**Material shown:**
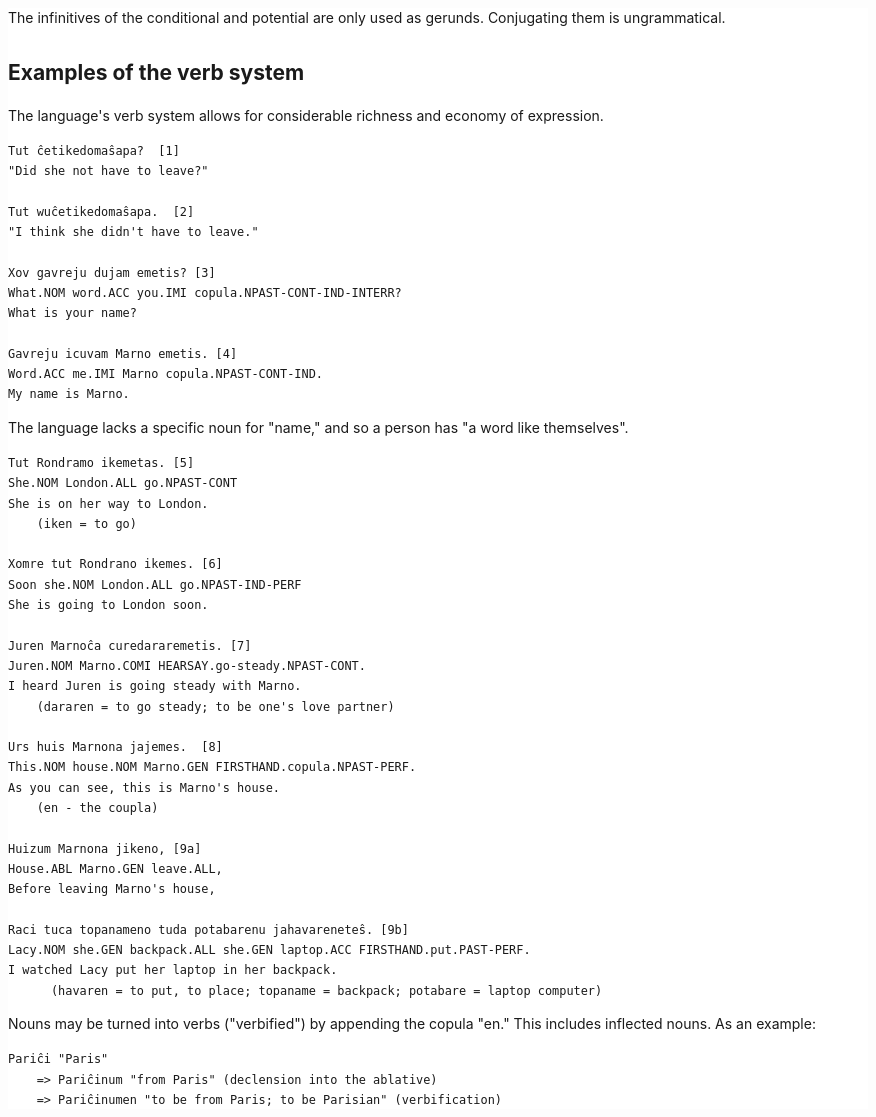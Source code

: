 The infinitives of the conditional and potential are only used as gerunds.  Conjugating them is ungrammatical.

## Examples of the verb system

The language's verb system allows for considerable richness and economy of expression.

    Tut ĉetikedomaŝapa?  [1]
    "Did she not have to leave?"

    Tut wuĉetikedomaŝapa.  [2]
    "I think she didn't have to leave."

    Xov gavreju dujam emetis? [3]
    What.NOM word.ACC you.IMI copula.NPAST-CONT-IND-INTERR?
    What is your name?

    Gavreju icuvam Marno emetis. [4]
    Word.ACC me.IMI Marno copula.NPAST-CONT-IND.
    My name is Marno.

The language lacks a specific noun for "name," and so a person has "a word like themselves".

    Tut Rondramo ikemetas. [5]
    She.NOM London.ALL go.NPAST-CONT
    She is on her way to London.
        (iken = to go)

    Xomre tut Rondrano ikemes. [6]
    Soon she.NOM London.ALL go.NPAST-IND-PERF
    She is going to London soon.    

    Juren Marnoĉa curedararemetis. [7]
    Juren.NOM Marno.COMI HEARSAY.go-steady.NPAST-CONT.
    I heard Juren is going steady with Marno.
        (dararen = to go steady; to be one's love partner)

    Urs huis Marnona jajemes.  [8]
    This.NOM house.NOM Marno.GEN FIRSTHAND.copula.NPAST-PERF.
    As you can see, this is Marno's house.
        (en - the coupla)

    Huizum Marnona jikeno, [9a]
    House.ABL Marno.GEN leave.ALL,
    Before leaving Marno's house,
    
    Raci tuca topanameno tuda potabarenu jahavareneteŝ. [9b]
    Lacy.NOM she.GEN backpack.ALL she.GEN laptop.ACC FIRSTHAND.put.PAST-PERF.
    I watched Lacy put her laptop in her backpack.
          (havaren = to put, to place; topaname = backpack; potabare = laptop computer)

Nouns may be turned into verbs ("verbified") by appending the copula "en."  This includes inflected nouns.  As an example:

    Pariĉi "Paris"
        => Pariĉinum "from Paris" (declension into the ablative)
        => Pariĉinumen "to be from Paris; to be Parisian" (verbification)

**Problem description:** Would you return exactly, and only, the lines beginning at the one with "Before leaving Marno's" and ending at the last line of the listing?

**Response below:**
    Before leaving Marno's house,
    
    Raci tuca topanameno tuda potabarenu jahavareneteŝ. [9b]
    Lacy.NOM she.GEN backpack.ALL she.GEN laptop.ACC FIRSTHAND.put.PAST-PERF.
    I watched Lacy put her laptop in her backpack.
          (havaren = to put, to place; topaname = backpack; potabare = laptop computer)

Nouns may be turned into verbs ("verbified") by appending the copula "en."  This includes inflected nouns.  As an example:

    Pariĉi "Paris"
        => Pariĉinum "from Paris" (declension into the ablative)
        => Pariĉinumen "to be from Paris; to be Parisian" (verbification)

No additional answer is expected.